Given a coding context, does retrieval surface the right principles?
Gold corpus: retroactive study episodes with labeled principle applications.

Usage:
    python -m learning.gyms.apply.gym --limit 50
    python -m learning.gyms.apply.gym --limit 50 --report
"""

from __future__ import annotations

import asyncio
import json
import sqlite3
import sys
from pathlib import Path

import click
from loguru import logger

sys.path.insert(0, str(Path(__file__).resolve().parent.parent.parent.parent))

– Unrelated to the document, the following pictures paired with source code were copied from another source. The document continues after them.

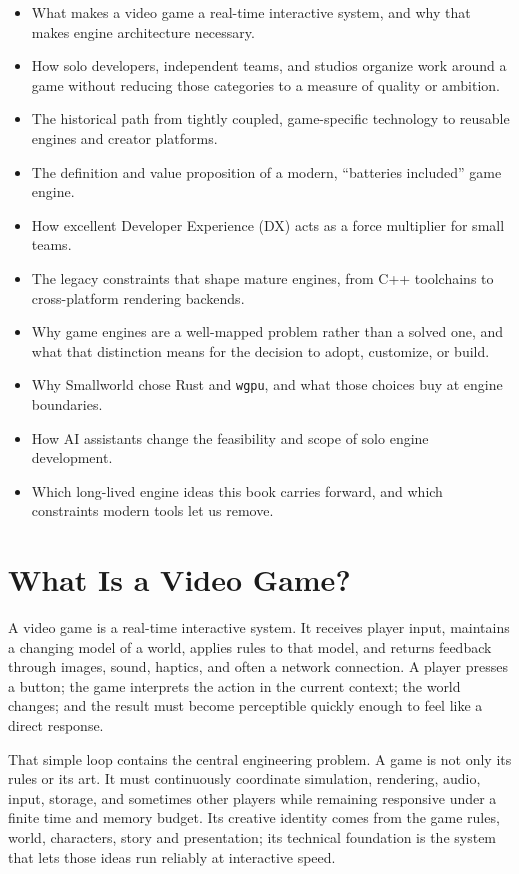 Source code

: \documentclass[
  11pt,
  letterpaper,
  DIV=11,
  numbers=noendperiod,
  twoside,
  open=right]{scrreprt}
\providecommand{\tightlist}{%
  \setlength{\itemsep}{0pt}\setlength{\parskip}{0pt}}
\begin{document}
\begin{itemize}
\tightlist
\item
  What makes a video game a real-time interactive system, and why that
  makes engine architecture necessary.
\item
  How solo developers, independent teams, and studios organize work
  around a game without reducing those categories to a measure of
  quality or ambition.
\item
  The historical path from tightly coupled, game-specific technology to
  reusable engines and creator platforms.
\item
  The definition and value proposition of a modern, ``batteries
  included'' game engine.
\item
  How excellent Developer Experience (DX) acts as a force multiplier for
  small teams.
\item
  The legacy constraints that shape mature engines, from C++ toolchains
  to cross-platform rendering backends.
\item
  Why game engines are a well-mapped problem rather than a solved one,
  and what that distinction means for the decision to adopt, customize,
  or build.
\item
  Why Smallworld chose Rust and \texttt{wgpu}, and what those choices
  buy at engine boundaries.
\item
  How AI assistants change the feasibility and scope of solo engine
  development.
\item
  Which long-lived engine ideas this book carries forward, and which
  constraints modern tools let us remove.
\end{itemize}

\section{What Is a Video Game?}\label{what-is-a-video-game}

A video game is a real-time interactive system. It receives player
input, maintains a changing model of a world, applies rules to that
model, and returns feedback through images, sound, haptics, and often a
network connection. A player presses a button; the game interprets the
action in the current context; the world changes; and the result must
become perceptible quickly enough to feel like a direct response.

That simple loop contains the central engineering problem. A game is not
only its rules or its art. It must continuously coordinate simulation,
rendering, audio, input, storage, and sometimes other players while
remaining responsive under a finite time and memory budget. Its creative
identity comes from the game rules, world, characters, story and
presentation; its technical foundation is the system that lets those
ideas run reliably at interactive speed.
\end{document}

from lib.gym.base import GymBase, Candidate
from lib.gym.judge import RubricJudge, RubricCriterion, JudgeResult

LEARNING_DB = Path(__file__).resolve().parent.parent.parent / "data" / "learning.db"
GYM_DIR = Path(__file__).parent


def build_corpus_from_retroactive_study(
    limit: int | None = None,
    outcomes: list[str] | None = None,
) -> list[dict]:
    """Load labeled principle applications from retroactive study.

    Each item has a context_snippet (what was happening) and the
    principle_id that was labeled as relevant (success/failure/partial).
    """
    conn = sqlite3.connect(str(LEARNING_DB))
    conn.row_factory = sqlite3.Row
    outcome_filter = outcomes or ["success", "failure", "partial"]
    placeholders = ",".join("?" * len(outcome_filter))
    query = f"""
        SELECT pa.principle_id, pa.context_snippet, pa.outcome, pa.outcome_notes,
               p.slug, p.full_text
        FROM principle_applications pa
        JOIN principles p ON p.id = pa.principle_id
        WHERE pa.recorded_by IN ('retroactive_study', 'retroactive_study_v2')
          AND pa.outcome IN ({placeholders})
          AND pa.context_snippet IS NOT NULL
          AND length(pa.context_snippet) > 50
        ORDER BY pa.id
    """
    params = list(outcome_filter)
    if limit:
        query += " LIMIT ?"
        params.append(limit)
    rows = conn.execute(query, params).fetchall()
    conn.close()

    return [
        {
            "principle_id": row["principle_id"],
            "principle_slug": row["slug"],
            "principle_text": row["full_text"] or "",
            "context_snippet": row["context_snippet"],
            "outcome": row["outcome"],
            "outcome_notes": row["outcome_notes"] or "",
        }
        for row in rows
    ]


class ApplyGym(GymBase):
    """Evaluate retrieval quality: given context, does recall surface the right principle?"""

    def __init__(self, gym_dir: Path | None = None):
        super().__init__(gym_dir=gym_dir or GYM_DIR)

    async def generate(self, input_data, feedback=None) -> list[Candidate]:
        """Retrieve principles for a context snippet using learn find."""
        from learning.schema.learning_store import LearningStore

        store = LearningStore(LEARNING_DB)
        context = input_data["context_snippet"]
        target_principle = input_data["principle_slug"]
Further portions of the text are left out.